Task item> In the listing beneath this line, copy exactly the lines starting with the one containing "following code does." and going on through the one containing "accidents within each".
:: Records supplied ::
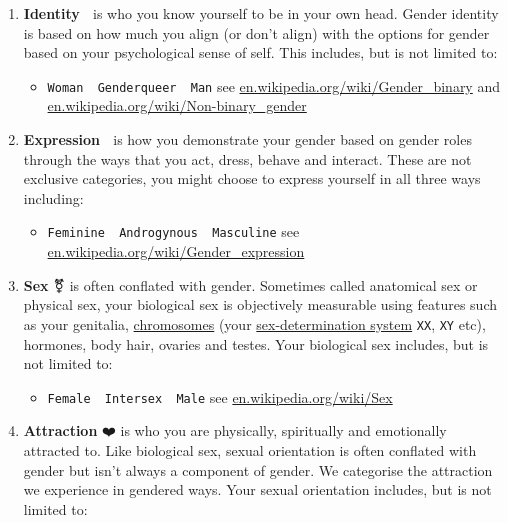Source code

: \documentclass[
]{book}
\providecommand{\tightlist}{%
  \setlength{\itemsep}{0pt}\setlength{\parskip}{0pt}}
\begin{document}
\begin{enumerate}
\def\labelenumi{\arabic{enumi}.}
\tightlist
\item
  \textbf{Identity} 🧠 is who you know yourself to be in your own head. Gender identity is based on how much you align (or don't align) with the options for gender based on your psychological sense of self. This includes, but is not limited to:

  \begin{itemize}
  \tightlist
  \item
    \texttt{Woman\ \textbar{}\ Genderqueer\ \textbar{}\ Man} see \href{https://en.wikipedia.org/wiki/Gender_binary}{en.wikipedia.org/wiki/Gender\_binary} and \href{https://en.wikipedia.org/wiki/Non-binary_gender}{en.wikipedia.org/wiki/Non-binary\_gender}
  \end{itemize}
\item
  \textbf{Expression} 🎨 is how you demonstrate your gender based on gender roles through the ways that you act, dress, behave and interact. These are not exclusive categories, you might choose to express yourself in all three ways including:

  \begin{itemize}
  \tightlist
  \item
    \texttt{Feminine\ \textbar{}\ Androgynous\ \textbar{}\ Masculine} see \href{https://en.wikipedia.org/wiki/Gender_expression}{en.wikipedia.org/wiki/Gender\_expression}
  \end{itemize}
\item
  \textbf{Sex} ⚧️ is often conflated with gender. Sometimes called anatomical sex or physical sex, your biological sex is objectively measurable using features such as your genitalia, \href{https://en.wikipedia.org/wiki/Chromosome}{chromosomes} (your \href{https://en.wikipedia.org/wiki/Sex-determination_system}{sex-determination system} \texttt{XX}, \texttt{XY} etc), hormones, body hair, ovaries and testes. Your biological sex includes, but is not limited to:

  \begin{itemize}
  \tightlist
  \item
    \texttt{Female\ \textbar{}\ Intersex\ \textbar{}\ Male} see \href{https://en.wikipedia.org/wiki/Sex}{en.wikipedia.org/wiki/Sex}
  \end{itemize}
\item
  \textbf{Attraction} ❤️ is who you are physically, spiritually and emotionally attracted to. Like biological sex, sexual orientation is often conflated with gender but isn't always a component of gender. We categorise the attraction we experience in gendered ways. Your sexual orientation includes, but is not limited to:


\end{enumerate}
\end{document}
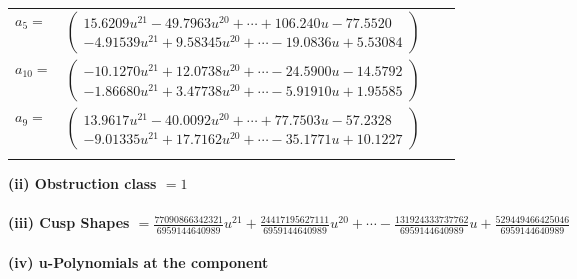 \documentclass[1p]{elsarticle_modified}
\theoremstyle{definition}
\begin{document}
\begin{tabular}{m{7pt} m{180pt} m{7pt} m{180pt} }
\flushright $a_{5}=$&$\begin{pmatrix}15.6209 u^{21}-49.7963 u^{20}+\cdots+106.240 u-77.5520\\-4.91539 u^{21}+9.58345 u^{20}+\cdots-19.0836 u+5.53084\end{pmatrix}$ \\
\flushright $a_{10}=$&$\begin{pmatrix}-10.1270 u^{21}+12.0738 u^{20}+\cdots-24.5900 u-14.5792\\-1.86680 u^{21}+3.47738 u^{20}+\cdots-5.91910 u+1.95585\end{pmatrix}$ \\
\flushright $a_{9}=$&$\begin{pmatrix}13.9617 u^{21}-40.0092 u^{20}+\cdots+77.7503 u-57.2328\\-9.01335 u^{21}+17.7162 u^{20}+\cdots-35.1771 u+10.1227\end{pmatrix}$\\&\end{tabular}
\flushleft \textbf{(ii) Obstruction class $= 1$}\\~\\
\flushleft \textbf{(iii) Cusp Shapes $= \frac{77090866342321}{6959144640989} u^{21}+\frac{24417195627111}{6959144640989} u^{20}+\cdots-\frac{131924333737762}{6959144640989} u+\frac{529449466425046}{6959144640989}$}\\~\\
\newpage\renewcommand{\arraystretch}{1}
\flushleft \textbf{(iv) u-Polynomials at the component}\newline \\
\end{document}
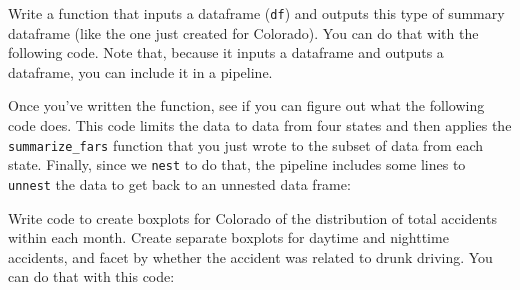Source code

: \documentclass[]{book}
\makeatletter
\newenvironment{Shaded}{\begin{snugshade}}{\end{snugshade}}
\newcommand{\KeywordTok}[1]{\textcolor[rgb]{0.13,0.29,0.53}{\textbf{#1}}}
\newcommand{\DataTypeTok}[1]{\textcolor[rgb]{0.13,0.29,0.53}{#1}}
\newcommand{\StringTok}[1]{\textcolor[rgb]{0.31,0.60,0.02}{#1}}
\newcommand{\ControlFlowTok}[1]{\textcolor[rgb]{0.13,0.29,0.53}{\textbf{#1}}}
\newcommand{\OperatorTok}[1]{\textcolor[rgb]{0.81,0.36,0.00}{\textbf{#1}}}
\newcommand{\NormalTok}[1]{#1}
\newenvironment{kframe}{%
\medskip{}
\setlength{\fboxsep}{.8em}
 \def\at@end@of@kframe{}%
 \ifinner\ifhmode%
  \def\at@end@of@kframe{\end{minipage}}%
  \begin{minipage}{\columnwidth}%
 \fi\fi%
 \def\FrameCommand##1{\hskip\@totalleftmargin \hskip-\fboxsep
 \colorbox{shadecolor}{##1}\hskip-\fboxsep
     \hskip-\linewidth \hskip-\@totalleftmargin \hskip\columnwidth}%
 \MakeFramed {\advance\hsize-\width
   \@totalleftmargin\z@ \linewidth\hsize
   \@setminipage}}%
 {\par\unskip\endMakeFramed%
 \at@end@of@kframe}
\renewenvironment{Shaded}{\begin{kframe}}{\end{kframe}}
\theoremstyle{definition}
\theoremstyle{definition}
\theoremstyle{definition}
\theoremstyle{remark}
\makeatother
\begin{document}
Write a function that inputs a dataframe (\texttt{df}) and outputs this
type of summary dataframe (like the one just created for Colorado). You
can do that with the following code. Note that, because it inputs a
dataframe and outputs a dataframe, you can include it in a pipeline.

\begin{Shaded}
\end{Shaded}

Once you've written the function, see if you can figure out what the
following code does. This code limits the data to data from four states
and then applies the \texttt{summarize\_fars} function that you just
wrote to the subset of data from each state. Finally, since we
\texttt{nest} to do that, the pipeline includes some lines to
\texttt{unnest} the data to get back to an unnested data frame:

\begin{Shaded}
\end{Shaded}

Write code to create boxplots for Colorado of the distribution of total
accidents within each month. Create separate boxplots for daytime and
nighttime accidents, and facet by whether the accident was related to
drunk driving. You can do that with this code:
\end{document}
:::
Exercise answer>
following code does. This code limits the data to data from four states
and then applies the \texttt{summarize\_fars} function that you just
wrote to the subset of data from each state. Finally, since we
\texttt{nest} to do that, the pipeline includes some lines to
\texttt{unnest} the data to get back to an unnested data frame:

\begin{Shaded}
\end{Shaded}

Write code to create boxplots for Colorado of the distribution of total
accidents within each month. Create separate boxplots for daytime and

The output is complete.